1955 - Nello studio Lacourière a Montmatre Music esegue molte acquaforti. Le sue opere grafiche vengono pubblicate fra l'altro da Nesto Jacometti, da Klippenstein, dalla Guilde de la Gravure e da molti altri. Esposizione a Londra alla Arthur Jeffres Gallery. Fa la conoscenza di Denys Sutton, che aveva già notato le sue opere alla Biennale di Venezia. Marcel Brion scrive la prefazione del catalogo dell'esposizione a Milano alla Galleria di Carlo Cardazzo. Espone una sala alla quadriennale di Roma con presentazione di Giuseppe Marchiori. René de Solier, al quale è legato da lunga amicizia scrive il testo di una monografia per le Edizioni dell'Obelisco a Roma. Alla Galleria dell'Obelisco espone da anni regolarmente e serberà un legame di grande cordialità con Irene Brin e Gaspero Del Corso.
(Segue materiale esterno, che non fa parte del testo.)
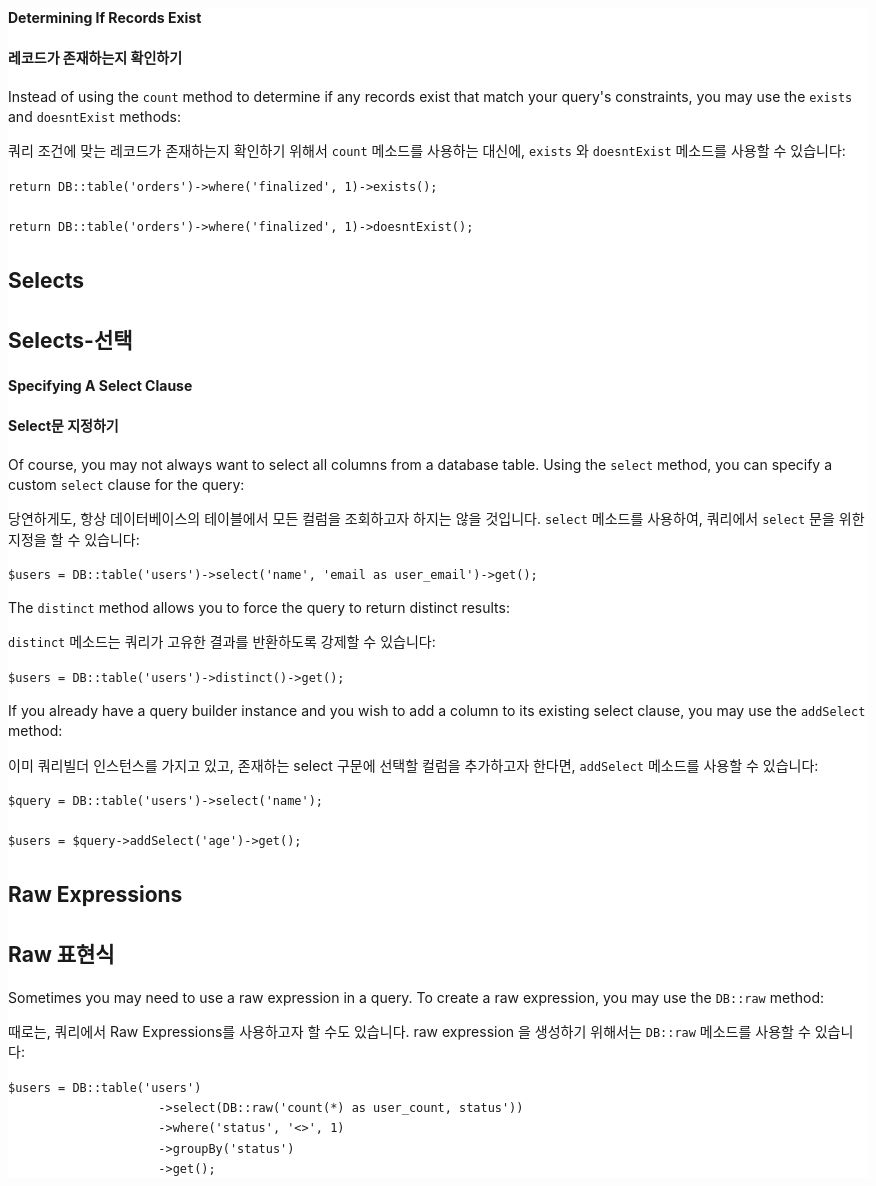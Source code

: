 #### Determining If Records Exist
#### 레코드가 존재하는지 확인하기

Instead of using the `count` method to determine if any records exist that match your query's constraints, you may use the `exists` and `doesntExist` methods:

쿼리 조건에 맞는 레코드가 존재하는지 확인하기 위해서 `count` 메소드를 사용하는 대신에, `exists` 와 `doesntExist` 메소드를 사용할 수 있습니다:

    return DB::table('orders')->where('finalized', 1)->exists();

    return DB::table('orders')->where('finalized', 1)->doesntExist();

<a name="selects"></a>
## Selects
## Selects-선택

#### Specifying A Select Clause
#### Select문 지정하기

Of course, you may not always want to select all columns from a database table. Using the `select` method, you can specify a custom `select` clause for the query:

당연하게도, 항상 데이터베이스의 테이블에서 모든 컬럼을 조회하고자 하지는 않을 것입니다. `select` 메소드를 사용하여, 쿼리에서 `select` 문을 위한 지정을 할 수 있습니다:

    $users = DB::table('users')->select('name', 'email as user_email')->get();

The `distinct` method allows you to force the query to return distinct results:

`distinct` 메소드는 쿼리가 고유한 결과를 반환하도록 강제할 수 있습니다:

    $users = DB::table('users')->distinct()->get();

If you already have a query builder instance and you wish to add a column to its existing select clause, you may use the `addSelect` method:

이미 쿼리빌더 인스턴스를 가지고 있고, 존재하는 select 구문에 선택할 컬럼을 추가하고자 한다면, `addSelect` 메소드를 사용할 수 있습니다:

    $query = DB::table('users')->select('name');

    $users = $query->addSelect('age')->get();

<a name="raw-expressions"></a>
## Raw Expressions
## Raw 표현식

Sometimes you may need to use a raw expression in a query. To create a raw expression, you may use the `DB::raw` method:

때로는, 쿼리에서 Raw Expressions를 사용하고자 할 수도 있습니다. raw expression 을 생성하기 위해서는 `DB::raw` 메소드를 사용할 수 있습니다:

    $users = DB::table('users')
                         ->select(DB::raw('count(*) as user_count, status'))
                         ->where('status', '<>', 1)
                         ->groupBy('status')
                         ->get();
1956 - Gran Premio per l'arte grafica alla Biennale di Venezia.
1958 - Esposizione a Parigi alla Galerie de France.
1959 - Music lascia il poetico ma molto scomodo studio di Montparnasse per uno più vasto alla rue Des Vignes.
1960 - Alla Biennale di Venezia riceve il premio Unesco per l'arte grafica.
1961 - Espone alla Galleria di Bruno Lorenzelli di Milano. Questo grande mercante e conoscitore di arte antica e moderna, compera un importante gruppo delle sue opere.
1962 - Rolf Schmucking pubblica il catalogo ragionato della sua opera grafica dal 1947 al 1961 in occasione di una retrospettiva organizzata dal Museo di Brunsnvick.
1963-64 - Hans Peter Londolt acquista per il Museo di Basilea ventisei suoi disegni di cui dieci eseguiti a Dachau nel 1944-45.
1970 - In quest'anno comincia il ciclo "Non siamo gli ultimi" con le parole "Noi siamo gli ultimi" i prigionieri di Dachau avevano espresso la speranza che mai più vi sarebbe stato un inferno come quello. Dopo la fine della guerra ci sarebbe stato un mondo migliore, senza barbarie. Ma la realtà purtroppo era un'altra. William Sandherg scrive la prefazione-poema del catalogo della esposizione che ha luogo alla Galerie de France. Nello stesso anno esce nella collana "Musée de Poche" una monografia di Music con il testo di Jean Gregnier.
1971 - L'esposizione "Noi non siamo gli ultimi" è ripresa a Monaco di Baviera alla Haus der Kunst da Eric Steingraber, poi a Bruxelles, al palazzo delle Belle Arti, da Emil Langui ed in fine a Treviri nel museo da Kurt Schweiches. Molti quadri di questo ciclo fanno parte ormai di collezioni pubbliche. A Parigi, al centro Georges Pompidou, al Museo d'Arte Moderna della città e molte collezioni di Stato e così pure nei Musei di Monaco di Baviera, di Gerusalemme, di Venezia, di Copenhagen, di Oslo ecc.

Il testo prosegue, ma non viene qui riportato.